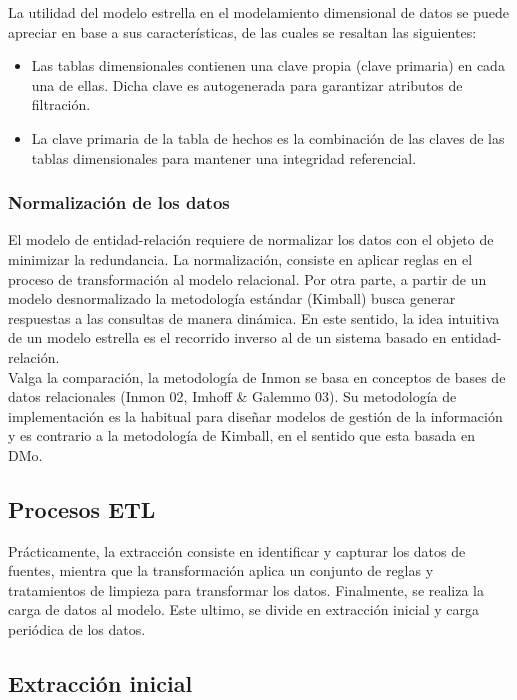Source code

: \documentclass[12pt,jou]{apa7}
\begin{document}
La utilidad del modelo estrella en el modelamiento dimensional de datos se puede apreciar en base a sus características, de las cuales se resaltan las siguientes:

\begin{itemize}
\item Las tablas dimensionales contienen una clave propia (clave primaria) en cada una de ellas. Dicha clave es autogenerada para garantizar atributos de filtración.
		
\item La clave primaria de la tabla de hechos es la combinación de las claves de las tablas dimensionales para mantener una integridad referencial.
		
\end{itemize}

\subsubsection{Normalización de los datos}
El modelo de entidad-relación requiere de normalizar los datos con el objeto de minimizar la redundancia. La normalización, consiste en aplicar reglas en el proceso de transformación al modelo relacional. Por otra parte, a partir de un modelo desnormalizado la metodología estándar (Kimball) busca generar respuestas a las consultas de manera dinámica. En este sentido, la idea intuitiva de un modelo estrella es el recorrido inverso al de un sistema basado en entidad-relación.\\

Valga la comparación, la metodología de Inmon se basa en conceptos de bases de datos relacionales (Inmon 02, Imhoff \& Galemmo 03). Su metodología de implementación es la habitual para diseñar modelos de gestión de la información y es contrario a la metodología de Kimball, en el sentido que esta basada en DMo.


\subsection{Procesos ETL}
Prácticamente, la extracción consiste en identificar y capturar los datos de fuentes, mientra que la transformación aplica un conjunto de reglas y tratamientos de limpieza para transformar los datos. Finalmente, se realiza la carga de datos al modelo. Este ultimo, se divide en extracción inicial y carga periódica de los datos.

\subsection{Extracción inicial}
\end{document}
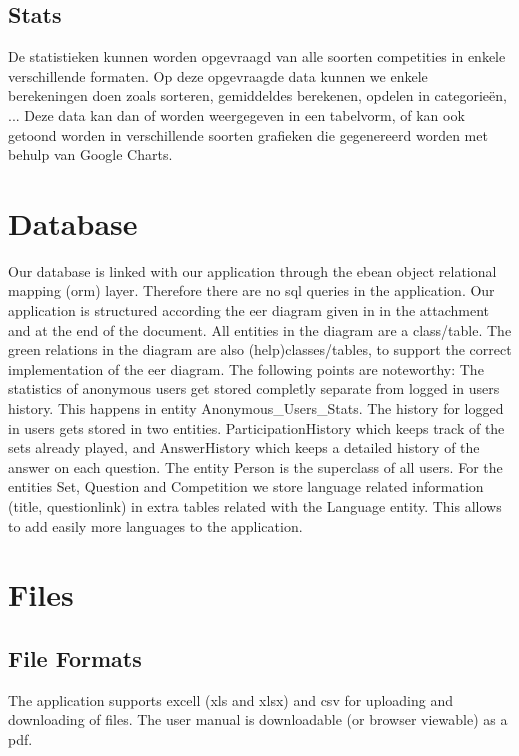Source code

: \documentclass[11pt,a4paper]{article}
\begin{document}
\subsection{Stats}
De statistieken kunnen worden opgevraagd van alle soorten competities in enkele verschillende formaten. Op deze opgevraagde data kunnen we enkele berekeningen doen zoals sorteren, gemiddeldes berekenen, opdelen in categorieën, ... Deze data kan dan of worden weergegeven in een tabelvorm, of kan ook getoond worden in verschillende soorten grafieken die gegenereerd worden met behulp van Google Charts.

\section{Database}
Our database is linked with our application through the ebean object relational mapping (orm) layer. Therefore there are no sql queries in the application. Our application is structured according the eer diagram given in in the attachment and at the end of the document. All entities in the diagram are a class/table. The green relations in the diagram are also (help)classes/tables, to support the correct implementation of the eer diagram. The following points are noteworthy:
The statistics of anonymous users get stored completly separate from logged in users history. This happens in entity Anonymous\_Users\_Stats.
The history for logged in users gets stored in two entities. ParticipationHistory which keeps track of the sets already played, and AnswerHistory which keeps a detailed history of the answer on each question.
The entity Person  is the superclass of all users. 
For the entities Set, Question and Competition we store language related information (title, questionlink) in extra tables related with the Language entity. This allows to add easily more languages to the application.
\section{Files}
\subsection{File Formats}
The application supports excell (xls and xlsx) and csv for uploading and downloading of files. The user manual is downloadable (or browser viewable) as a pdf.
\end{document}
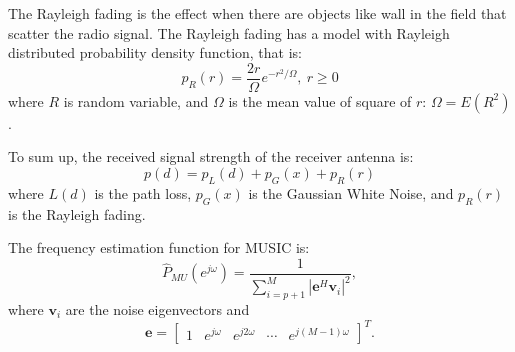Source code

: The Rayleigh fading is the effect when there are objects like wall in the field that scatter the radio signal. The Rayleigh fading has a model with Rayleigh distributed probability density function, that is:
\begin{equation}
p_{R}(r)={\frac {2r}{\Omega }}e^{-r^{2}/\Omega },\ r\geq {}0
\end{equation}
where $R$ is random variable, and $\Omega$ is the mean value of square of $r$: $\Omega = E(R^{2})$.
\vspace{1cm}

To sum up, the received signal strength of the receiver antenna is:
\begin{equation}
p(d)=p_{L}(d)+p_{G}(x)+p_{R}(r)
\end{equation}
where $L(d)$ is the path loss, $p_{G}(x)$ is the Gaussian White Noise, and $p_{R}(r)$ is the Rayleigh fading.
\vspace{1cm}


The frequency estimation function for MUSIC is:
\begin{equation}
\hat P_{MU}(e^{j \omega}) = \frac{1}{\sum_{i=p+1}^{M} |\mathbf{e}^{H} \mathbf{v}_i|^2},
\end{equation}
where $\mathbf{v}_i$ are the noise eigenvectors and
\begin{equation}
\mathbf{e} = \begin{bmatrix}1 & e^{j \omega} & e^{j 2 \omega} & \cdots & e^{j (M-1) \omega}\end{bmatrix}^T.
\end{equation}

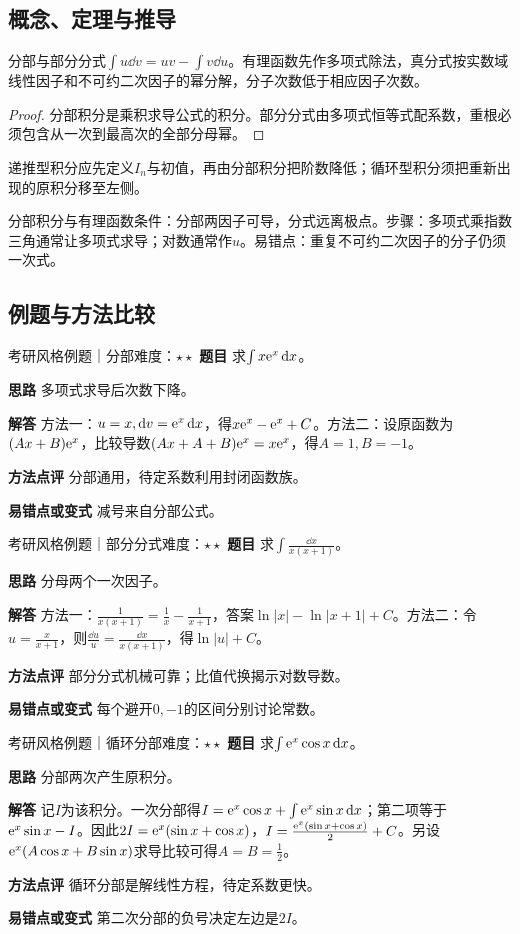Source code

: \subsection{概念、定理与推导}

\begin{theorem}{分部与部分分式}$\int u\dd v=uv-\int v\dd u$。有理函数先作多项式除法，真分式按实数域线性因子和不可约二次因子的幂分解，分子次数低于相应因子次数。\end{theorem}
\begin{proof}分部积分是乘积求导公式的积分。部分分式由多项式恒等式配系数，重根必须包含从一次到最高次的全部分母幂。\end{proof}
递推型积分应先定义$I_n$与初值，再由分部积分把阶数降低；循环型积分须把重新出现的原积分移至左侧。

\begin{method}{分部积分与有理函数}条件：分部两因子可导，分式远离极点。步骤：多项式乘指数三角通常让多项式求导；对数通常作$u$。易错点：重复不可约二次因子的分子仍须一次式。\end{method}
\subsection{例题与方法比较}
\begin{example}{考研风格例题｜分部}{难度：$\star\star$}
\label{ex:3:4}\textbf{题目} 求$\int x\e^x\dd x$。\par
\textbf{思路} 多项式求导后次数下降。\par
\textbf{解答} 方法一：$u=x,\dd v=\e^x\dd x$，得$x\e^x-\e^x+C$。方法二：设原函数为$(Ax+B)\e^x$，比较导数$(Ax+A+B)\e^x=x\e^x$，得$A=1,B=-1$。\par
\textbf{方法点评} 分部通用，待定系数利用封闭函数族。\par
\textbf{易错点或变式} 减号来自分部公式。
\end{example}
\begin{example}{考研风格例题｜部分分式}{难度：$\star\star$}
\label{ex:3:5}\textbf{题目} 求$\int\frac{\dd x}{x(x+1)}$。\par
\textbf{思路} 分母两个一次因子。\par
\textbf{解答} 方法一：$\frac{1}{x(x+1)}=\frac{1}{x}-\frac{1}{x+1}$，答案$\ln|x|-\ln|x+1|+C$。方法二：令$u=\frac{x}{x+1}$，则$\frac{\dd u}{u}=\frac{\dd x}{x(x+1)}$，得$\ln|u|+C$。\par
\textbf{方法点评} 部分分式机械可靠；比值代换揭示对数导数。\par
\textbf{易错点或变式} 每个避开$0,-1$的区间分别讨论常数。
\end{example}
\begin{example}{考研风格例题｜循环分部}{难度：$\star\star$}
\label{ex:3:6}\textbf{题目} 求$\int\e^x\cos x\dd x$。\par
\textbf{思路} 分部两次产生原积分。\par
\textbf{解答} 记$I$为该积分。一次分部得$I=\e^x\cos x+\int\e^x\sin x\dd x$；第二项等于$\e^x\sin x-I$。因此$2I=\e^x(\sin x+\cos x)$，$I=\frac{\e^x(\sin x+\cos x)}{2}+C$。另设$\e^x(A\cos x+B\sin x)$求导比较可得$A=B=\frac{1}{2}$。\par
\textbf{方法点评} 循环分部是解线性方程，待定系数更快。\par
\textbf{易错点或变式} 第二次分部的负号决定左边是$2I$。
\end{example}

▸ What is needed
Say how many lines in the records hold the string "Rayleigh". Give no other words.

▸ Written response
2